[[ Exercise materials, beginning ]]
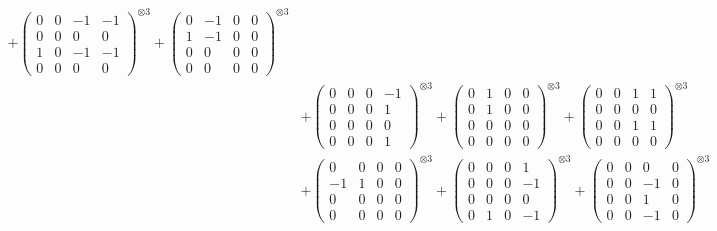 \documentclass{article}
\begin{document}
{\begin{align}
            + \begin{pmatrix} 0 & 0 & -1 & -1 \\ 0 & 0 & 0 & 0 \\ 1 & 0 & -1 & -1 \\ 0 & 0 & 0 & 0 \end{pmatrix}^{\otimes 3} 
            + \begin{pmatrix} 0 & -1 & 0 & 0 \\ 1 & -1 & 0 & 0 \\ 0 & 0 & 0 & 0 \\ 0 & 0 & 0 & 0 \end{pmatrix}^{\otimes 3} \\
        &+ \label{Rs16-Rc11-Solution-5-c10} \begin{pmatrix} 0 & 0 & 0 & -1 \\ 0 & 0 & 0 & 1 \\ 0 & 0 & 0 & 0 \\ 0 & 0 & 0 & 1 \end{pmatrix}^{\otimes 3} 
            + \begin{pmatrix} 0 & 1 & 0 & 0 \\ 0 & 1 & 0 & 0 \\ 0 & 0 & 0 & 0 \\ 0 & 0 & 0 & 0 \end{pmatrix}^{\otimes 3} 
            + \begin{pmatrix} 0 & 0 & 1 & 1 \\ 0 & 0 & 0 & 0 \\ 0 & 0 & 1 & 1 \\ 0 & 0 & 0 & 0 \end{pmatrix}^{\otimes 3} \\
        &+ \label{Rs16-Rc11-Solution-5-c13} \begin{pmatrix} 0 & 0 & 0 & 0 \\ -1 & 1 & 0 & 0 \\ 0 & 0 & 0 & 0 \\ 0 & 0 & 0 & 0 \end{pmatrix}^{\otimes 3} 
            + \begin{pmatrix} 0 & 0 & 0 & 1 \\ 0 & 0 & 0 & -1 \\ 0 & 0 & 0 & 0 \\ 0 & 1 & 0 & -1 \end{pmatrix}^{\otimes 3} 
            + \begin{pmatrix} 0 & 0 & 0 & 0 \\ 0 & 0 & -1 & 0 \\ 0 & 0 & 1 & 0 \\ 0 & 0 & -1 & 0 \end{pmatrix}^{\otimes 3} \\

\end{align}}
\end{document}
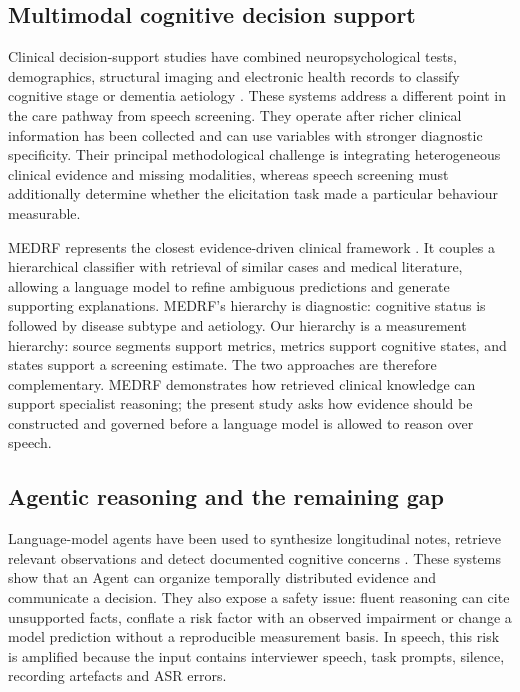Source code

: \documentclass[pdflatex,sn-nature]{sn-jnl}
\begin{document}
\subsection{Multimodal cognitive decision support}

Clinical decision-support studies have combined neuropsychological tests, demographics, structural imaging and electronic health records to classify cognitive stage or dementia aetiology \cite{Qiu2022,Xue2024}. These systems address a different point in the care pathway from speech screening. They operate after richer clinical information has been collected and can use variables with stronger diagnostic specificity. Their principal methodological challenge is integrating heterogeneous clinical evidence and missing modalities, whereas speech screening must additionally determine whether the elicitation task made a particular behaviour measurable.

MEDRF represents the closest evidence-driven clinical framework \cite{Hu2026}. It couples a hierarchical classifier with retrieval of similar cases and medical literature, allowing a language model to refine ambiguous predictions and generate supporting explanations. MEDRF's hierarchy is diagnostic: cognitive status is followed by disease subtype and aetiology. Our hierarchy is a measurement hierarchy: source segments support metrics, metrics support cognitive states, and states support a screening estimate. The two approaches are therefore complementary. MEDRF demonstrates how retrieved clinical knowledge can support specialist reasoning; the present study asks how evidence should be constructed and governed before a language model is allowed to reason over speech.

\subsection{Agentic reasoning and the remaining gap}

Language-model agents have been used to synthesize longitudinal notes, retrieve relevant observations and detect documented cognitive concerns \cite{Li2025,Tian2026}. These systems show that an Agent can organize temporally distributed evidence and communicate a decision. They also expose a safety issue: fluent reasoning can cite unsupported facts, conflate a risk factor with an observed impairment or change a model prediction without a reproducible measurement basis. In speech, this risk is amplified because the input contains interviewer speech, task prompts, silence, recording artefacts and ASR errors.
\end{document}
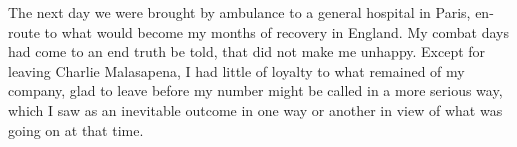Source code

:\documentclass[../m3y]{subfiles}
\begin{document}
The next day we were brought by ambulance to a general hospital in Paris, en-route to what would become my months of recovery in England. My combat days had come to an end truth be told, that did not make me unhappy. Except for leaving Charlie Malasapena, I had little of loyalty to what remained of my company, glad to leave before my number might be called in a more serious way, which I saw as an inevitable outcome in one way or another in view of what was going on at that time.
\end{document}
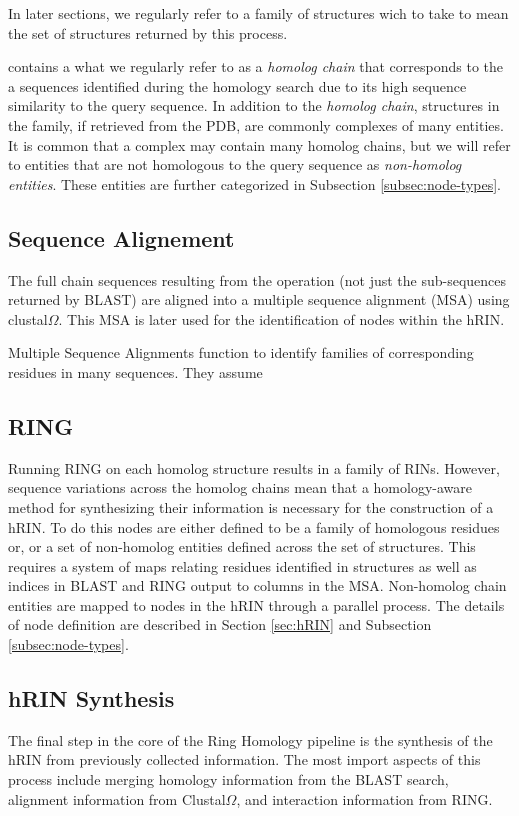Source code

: In later sections, we regularly refer to a family of structures wich to take to mean the set of structures returned by this process. 

 contains a what we regularly refer to as a \emph{homolog chain} that corresponds to the a sequences identified during the homology search due to its high sequence similarity to the query sequence. In addition to the \emph{homolog chain}, structures in the family, if retrieved from the PDB, are commonly complexes of many entities. It is common that a complex may contain many homolog chains, but we will refer to entities that are not homologous to the query sequence as \emph{non-homolog entities}. These entities are further categorized in Subsection \ref{subsec:node-types}.

\subsection{Sequence Alignement}
The full chain sequences resulting from the operation (not just the sub-sequences returned by BLAST) are aligned into a multiple sequence alignment (MSA) using clustal$\Omega$. This MSA is later used for the identification of nodes within the hRIN.

Multiple Sequence Alignments function to identify families of corresponding residues in many sequences.
They assume 

\subsection{RING}
Running RING on each homolog structure results in a family of RINs. However, sequence variations across the homolog chains mean that a homology-aware method for synthesizing their information is necessary for the construction of a hRIN. To do this nodes are either defined to be a family of homologous residues or, or a set of non-homolog entities defined across the set of structures. This requires a system of maps relating residues identified in structures as well as indices in BLAST and RING output to columns in the MSA. Non-homolog chain entities are mapped to nodes in the hRIN through a parallel process. The details of node definition are described in Section \ref{sec:hRIN} and Subsection \ref{subsec:node-types}.

\subsection{hRIN Synthesis} %
The final step in the core of the Ring Homology pipeline is the synthesis of the hRIN from previously collected information. The most import aspects of this process include merging homology information from the BLAST search, alignment information from Clustal$\Omega$, and interaction information from RING.





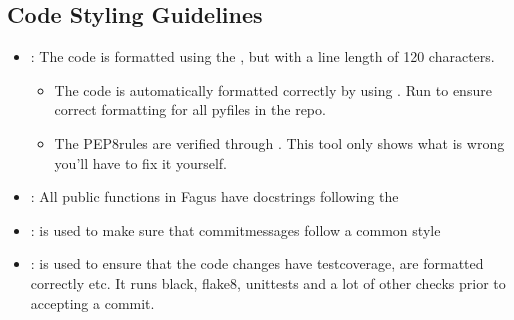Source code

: \documentclass[a4paper,10pt,english]{sphinxmanual}
\begin{document}
\subsection{Code Styling Guidelines}
\label{\detokenize{CONTRIBUTING:code-styling-guidelines}}\begin{itemize}
\item {}
\sphinxAtStartPar
{}: The code is formatted using the , but with a line length of 120 characters.
\begin{itemize}
\item {}
\sphinxAtStartPar
The code is automatically formatted correctly by using . Run  to ensure correct formatting for all py\sphinxhyphen{}files in the repo.

\item {}
\sphinxAtStartPar
The PEP\sphinxhyphen{}8\sphinxhyphen{}rules are verified through . This tool only shows what is wrong \sphinxhyphen{} you’ll have to fix it yourself.

\end{itemize}

\item {}
\sphinxAtStartPar
{}: All public functions in Fagus have docstrings following the 

\item {}
\sphinxAtStartPar
{}:  is used to make sure that commit\sphinxhyphen{}messages follow a common style

\item {}
\sphinxAtStartPar
{}:  is used to ensure that the code changes have test\sphinxhyphen{}coverage, are formatted correctly etc. It runs black, flake8, unittests and a lot of other checks prior to accepting a commit.

\end{itemize}
\end{document}
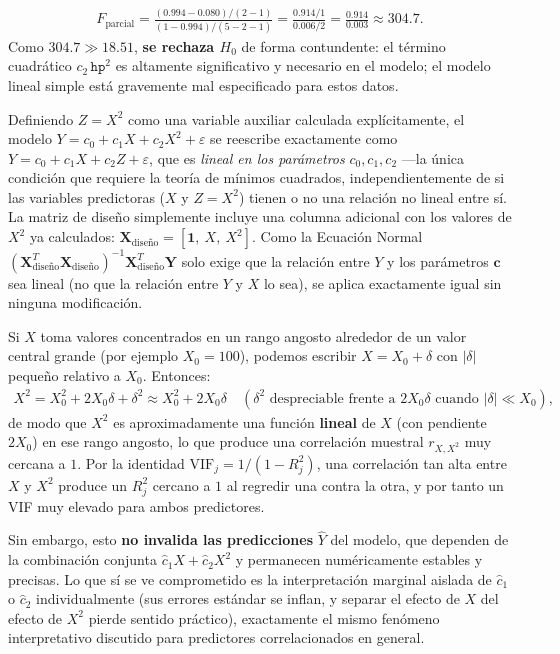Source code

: \begin{solproblema}
	\begin{align}
		F_{\text{parcial}} = \frac{(0.994-0.080)/(2-1)}{(1-0.994)/(5-2-1)} = \frac{0.914/1}{0.006/2} = \frac{0.914}{0.003} \approx304.7.
	\end{align}
	Como $304.7\gg18.51$, \textbf{se rechaza $H_0$} de forma contundente: el término cuadrático $c_2\,\texttt{hp}^2$ es altamente significativo y necesario en el modelo; el modelo lineal simple está gravemente mal especificado para estos datos.
\end{solproblema}

\begin{solproblema}[prob:c772cd1]
	Definiendo $Z=X^2$ como una variable auxiliar calculada explícitamente, el modelo $Y=c_0+c_1X+c_2X^2+\varepsilon$ se reescribe exactamente como $Y=c_0+c_1X+c_2Z+\varepsilon$, que es \emph{lineal en los parámetros} $c_0,c_1,c_2$ —la única condición que requiere la teoría de mínimos cuadrados, independientemente de si las variables predictoras ($X$ y $Z=X^2$) tienen o no una relación no lineal entre sí. La matriz de diseño simplemente incluye una columna adicional con los valores de $X^2$ ya calculados: $\mathbf{X}_{\text{diseño}}=[\mathbf{1},\ X,\ X^2]$. Como la Ecuación Normal $(\mathbf{X}_{\text{diseño}}^T\mathbf{X}_{\text{diseño}})^{-1}\mathbf{X}_{\text{diseño}}^T\mathbf{Y}$ solo exige que la relación entre $Y$ y los parámetros $\mathbf{c}$ sea lineal (no que la relación entre $Y$ y $X$ lo sea), se aplica exactamente igual sin ninguna modificación.
\end{solproblema}

\begin{solproblema}[prob:6954b16]
	Si $X$ toma valores concentrados en un rango angosto alrededor de un valor central grande (por ejemplo $X_0=100$), podemos escribir $X=X_0+\delta$ con $|\delta|$ pequeño relativo a $X_0$. Entonces:
	\begin{align}
		X^2 = X_0^2+2X_0\delta+\delta^2 \approx X_0^2+2X_0\delta \quad (\delta^2 \text{ despreciable frente a } 2X_0\delta \text{ cuando } |\delta|\ll X_0),
	\end{align}
	de modo que $X^2$ es aproximadamente una función \textbf{lineal} de $X$ (con pendiente $2X_0$) en ese rango angosto, lo que produce una correlación muestral $r_{X,X^2}$ muy cercana a $1$. Por la identidad $\text{VIF}_j=1/(1-R_j^2)$, una correlación tan alta entre $X$ y $X^2$ produce un $R_j^2$ cercano a $1$ al regredir una contra la otra, y por tanto un VIF muy elevado para ambos predictores.

	Sin embargo, esto \textbf{no invalida las predicciones} $\hat Y$ del modelo, que dependen de la combinación conjunta $\hat c_1X+\hat c_2X^2$ y permanecen numéricamente estables y precisas. Lo que sí se ve comprometido es la interpretación marginal aislada de $\hat c_1$ o $\hat c_2$ individualmente (sus errores estándar se inflan, y separar el efecto de $X$ del efecto de $X^2$ pierde sentido práctico), exactamente el mismo fenómeno interpretativo discutido para predictores correlacionados en general.
\end{solproblema}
[[ Exercise materials, end ]]
**Required work**.
Every line in the listing that holds "itemize" belongs in the answer.

**Reply**.
\label{\detokenize{CONTRIBUTING:code-styling-guidelines}}\begin{itemize}
\begin{itemize}
\end{itemize}
\end{itemize}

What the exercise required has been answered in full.